Well, EVERY single Amber Alert I've ever seen on my tv turned out to be false. (As the one yesterday was.) I'm TOTALLY in favor of them on the radio, when you're DRIVING around and you may see something, or on highway signs, etc...but to broadcast them at night and interrupt what may be an important program to me, doesn't make me want to pay much attention to it.

I wonder how many AMBER ALERTS have actually resulted in ANY captured/convicted kidnappers? And, of those how many of them were the results of someone watching an Amber Alert on their tv the night before?

I'm all in favor of methods of helping kids keep safe and of catching the bad guys (or gals), but it should be done in an effective way.

And, for what it's worth, don't hit me. Violence, against kids or against me, is a bad thing.


----------



## davecramer74 (Mar 17, 2006)

How many captures or recoveries? This is just for California....

There were 17 AMBER Alerts and 21 recovered children in 2002

There were 29 AMBER Alerts and 43 recovered children in 2003

There were 20 AMBER Alerts and 25 recovered children in 2004


There were 20 AMBER Alerts and 23 recovered children in 2005

There have been 7 AMBER Alerts and 8 recovered children so far this year. 

Your tv watching is meaningless compared to the life of a little one. why dont you be a little more selfish, hehe, sheesh.


----------



## Bighouse (Sep 3, 2004)

davecramer74 said:


> How many captures or recoveries?
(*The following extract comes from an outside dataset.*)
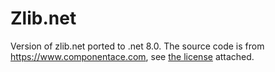 # Zlib.net

Version of zlib.net ported to .net 8.0. The source code is from https://www.componentace.com, see [the license](./LICENSE.md) attached.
This is just for California....
> 
> There were 17 AMBER Alerts and 21 recovered children in 2002
> 
> ...


Dave, those numbers are very misleading. Notice that in all cases the number of Amber Alerts was LESS THAN the number of recovered children. That should immediately tell someone that the two numbers are not correlated to each other directly.

I read the page you directed me to. It never indicates that the arrests/recoveries were the DIRECT result of someone having watched an Amber Alert on TV. In fact, it seems that CalTrans workers need extra kudos for spotting more than any other group of people...and I doubt they're watching TV while doing their jobs.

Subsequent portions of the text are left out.